122
Buggz
6y

I worked on a greenfield project a couple of years ago. The company had an old solution written in Omnis (heard of it? Yeah, me neither) with an SQL database. My team was to create a completely new web based system... on top of the old database, so the customers could keep their existing stuff.

The dba was an intelligent man, one of the nicest people I've met, and over the course of fifteen years he had made a remarkably terrifying monstrosity of a database. Some years before me they wanted to "future proof" the system and make it "easier to switch to new technologies". So they moved the entire business logic into the database...

I used a tool to create a visualization of said database when we started. It had no views, only tables and sprocs. Look at it! Tables and sprocs are rectangles (well, dots) and any connections are drawn in grey lines. There were no foreign keys, so a tables only visualization only yielded a collection of independent rectangles without a single line.

Now, the stored procedures were bloody MASSIVE. A single procedure that only registered a new interested party and attached them to a property had 2500+ lines and over 150 parameters.

Also, this dba added features and fixed bugs by logging into the respective customers production server and writing SQL.

That database is the stupidest thing I've ever seen a developer do.

Comments
  • 35
    OH GOD
    BURN THIS
  • 16
    Looks like a moon crater.
  • 3
    Which tool did you use?
  • 4
    @hypervtechnics One in the Redgate suite, can't remember the exact name.
  • 37
    At first glance I thought this was Antarctica.
    I suppose for a size comparison that's a fair assessment...
  • 16
    On the other hand. Making that program function in bloody sql is quite an achievement too.

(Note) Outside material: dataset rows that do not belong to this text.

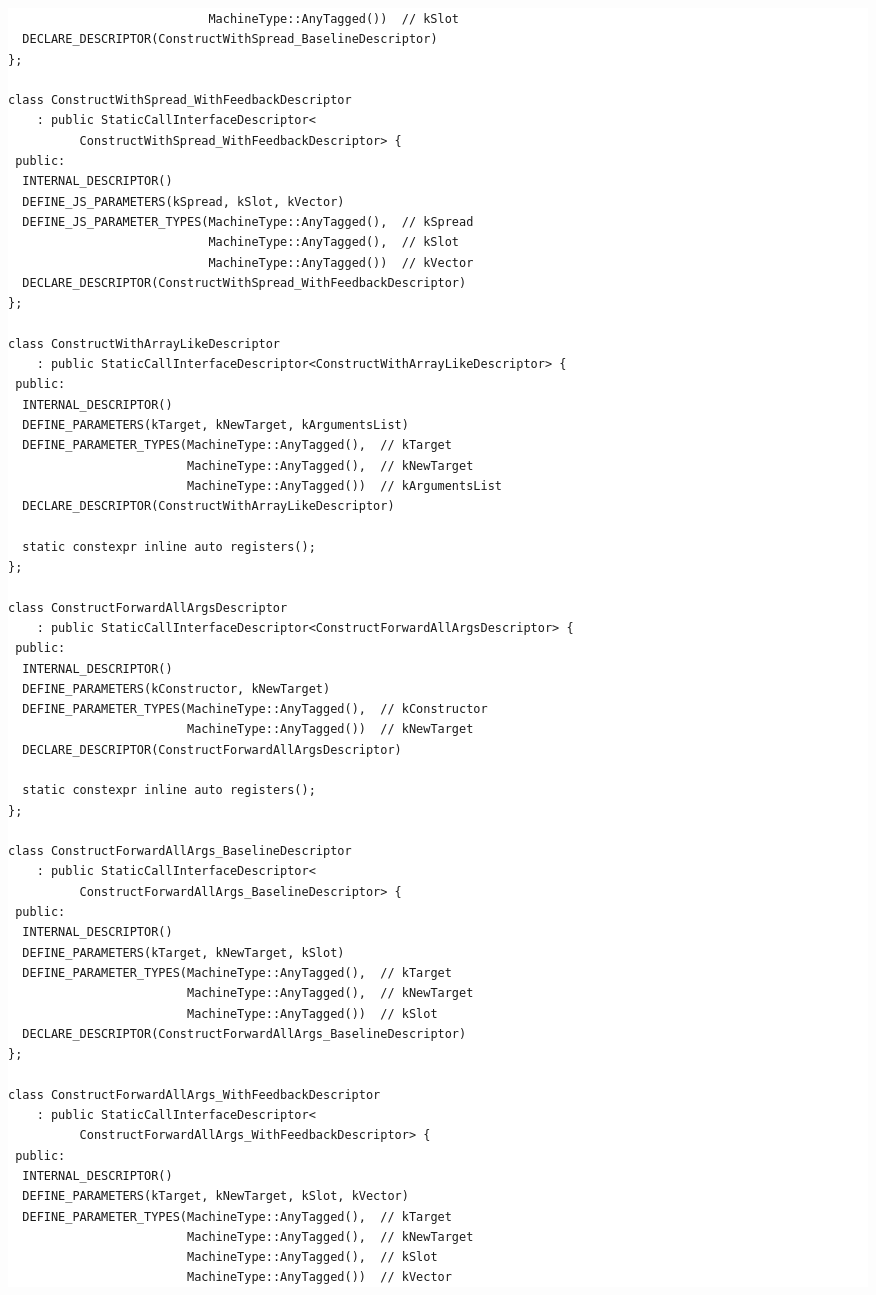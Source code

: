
```
                            MachineType::AnyTagged())  // kSlot
  DECLARE_DESCRIPTOR(ConstructWithSpread_BaselineDescriptor)
};

class ConstructWithSpread_WithFeedbackDescriptor
    : public StaticCallInterfaceDescriptor<
          ConstructWithSpread_WithFeedbackDescriptor> {
 public:
  INTERNAL_DESCRIPTOR()
  DEFINE_JS_PARAMETERS(kSpread, kSlot, kVector)
  DEFINE_JS_PARAMETER_TYPES(MachineType::AnyTagged(),  // kSpread
                            MachineType::AnyTagged(),  // kSlot
                            MachineType::AnyTagged())  // kVector
  DECLARE_DESCRIPTOR(ConstructWithSpread_WithFeedbackDescriptor)
};

class ConstructWithArrayLikeDescriptor
    : public StaticCallInterfaceDescriptor<ConstructWithArrayLikeDescriptor> {
 public:
  INTERNAL_DESCRIPTOR()
  DEFINE_PARAMETERS(kTarget, kNewTarget, kArgumentsList)
  DEFINE_PARAMETER_TYPES(MachineType::AnyTagged(),  // kTarget
                         MachineType::AnyTagged(),  // kNewTarget
                         MachineType::AnyTagged())  // kArgumentsList
  DECLARE_DESCRIPTOR(ConstructWithArrayLikeDescriptor)

  static constexpr inline auto registers();
};

class ConstructForwardAllArgsDescriptor
    : public StaticCallInterfaceDescriptor<ConstructForwardAllArgsDescriptor> {
 public:
  INTERNAL_DESCRIPTOR()
  DEFINE_PARAMETERS(kConstructor, kNewTarget)
  DEFINE_PARAMETER_TYPES(MachineType::AnyTagged(),  // kConstructor
                         MachineType::AnyTagged())  // kNewTarget
  DECLARE_DESCRIPTOR(ConstructForwardAllArgsDescriptor)

  static constexpr inline auto registers();
};

class ConstructForwardAllArgs_BaselineDescriptor
    : public StaticCallInterfaceDescriptor<
          ConstructForwardAllArgs_BaselineDescriptor> {
 public:
  INTERNAL_DESCRIPTOR()
  DEFINE_PARAMETERS(kTarget, kNewTarget, kSlot)
  DEFINE_PARAMETER_TYPES(MachineType::AnyTagged(),  // kTarget
                         MachineType::AnyTagged(),  // kNewTarget
                         MachineType::AnyTagged())  // kSlot
  DECLARE_DESCRIPTOR(ConstructForwardAllArgs_BaselineDescriptor)
};

class ConstructForwardAllArgs_WithFeedbackDescriptor
    : public StaticCallInterfaceDescriptor<
          ConstructForwardAllArgs_WithFeedbackDescriptor> {
 public:
  INTERNAL_DESCRIPTOR()
  DEFINE_PARAMETERS(kTarget, kNewTarget, kSlot, kVector)
  DEFINE_PARAMETER_TYPES(MachineType::AnyTagged(),  // kTarget
                         MachineType::AnyTagged(),  // kNewTarget
                         MachineType::AnyTagged(),  // kSlot
                         MachineType::AnyTagged())  // kVector
```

    A terrible choice, but quite an achievement
  • 5
  • 3
    I thought our database was cluttered.
  • 2
    Is this a thing for a company? Greenfield Ethanol?
  • 7
    Burn this thing! Exterminate it, before it lay eggs and infect others.
  • 11
    I saw fractals in the thumbnail preview. Was somewhat disappointed. :(

    Nice rant though.
  • 1
    Wow my God 😱
  • 3
    Holy fuck 😱
  • 9
    I have to save this and whenever I stumble a bullshit legacy project of ours I look at this and remember: it could have been worse!
  • 5
    @scroach or you have a new picture too save
  • 8
    This is the worst database architecture I've ever seen.
  • 11
    At first glance, I confused the database structure with a fractal image. Holy cow, I suffer together with these poor servers...
  • 1
    Mother of god..
  • 2
    Lol the picture is cool though
  • 0
    @Tobyvw what would be a better choice and why in this case? - curious SQL user
  • 1
    I won't even ask if there's documentation for that monster, I would just say fuck that shit and good luck with it.
  • 0
    This makes me angry on so many levels....
  • 0
    HOLY SHIT MAN!
  • 0
    @hyperlisk This thing was the data AND business layer of an application for property brokers. And it did both auths too, so the new web application had to perform an sql connection using the supplied credentials to verify.
  • 2
    *grabs his SQL anti-patterns book*
  • 1
    @Shardj the sql to handle the db isn't wrong, but as @Buggz points out in his last comment, you have to put access credentials to the db like everywhere.
  • 3
    @Tobyvw is spot on, @Shardj It was mostly relational data so a relational database is great. One just has to remember that a relational database is, obviously, best at storing relational data. Once you start putting in functionality (or documents) you're doing it wrong and should sit in the corner.
  • 3
    So many lines of SQL just to print a Mandelbrot set? (Somewhere I saw it done in PostgreSQL, was neat,..but then there's probably an APL one liner - yep)
  • 0
    If you look closely, inside each rectangle there is another network of rectangles.
    That thing is really fractal-ed up.
  • 0
    That's the name of each table/sproc inside the rectangles. It's f-ed up enough, no need for another dimension.
  • 1
    @Buggz I'm talking about weather the company he did this for was Greenfield Global or Greenfield Ethanol?
  • 0
    Neither. Green field means starting from scratch making something new. This was a tool for property brokers.
  • 1
    @Buggz okok thanks
  • 0
    Oh

    my

    GOD

    ..

    I wish I didn't see this
  • 0
    Do we really want to know what procedure needs a finger in every pot in the entire system? That one dot scares me.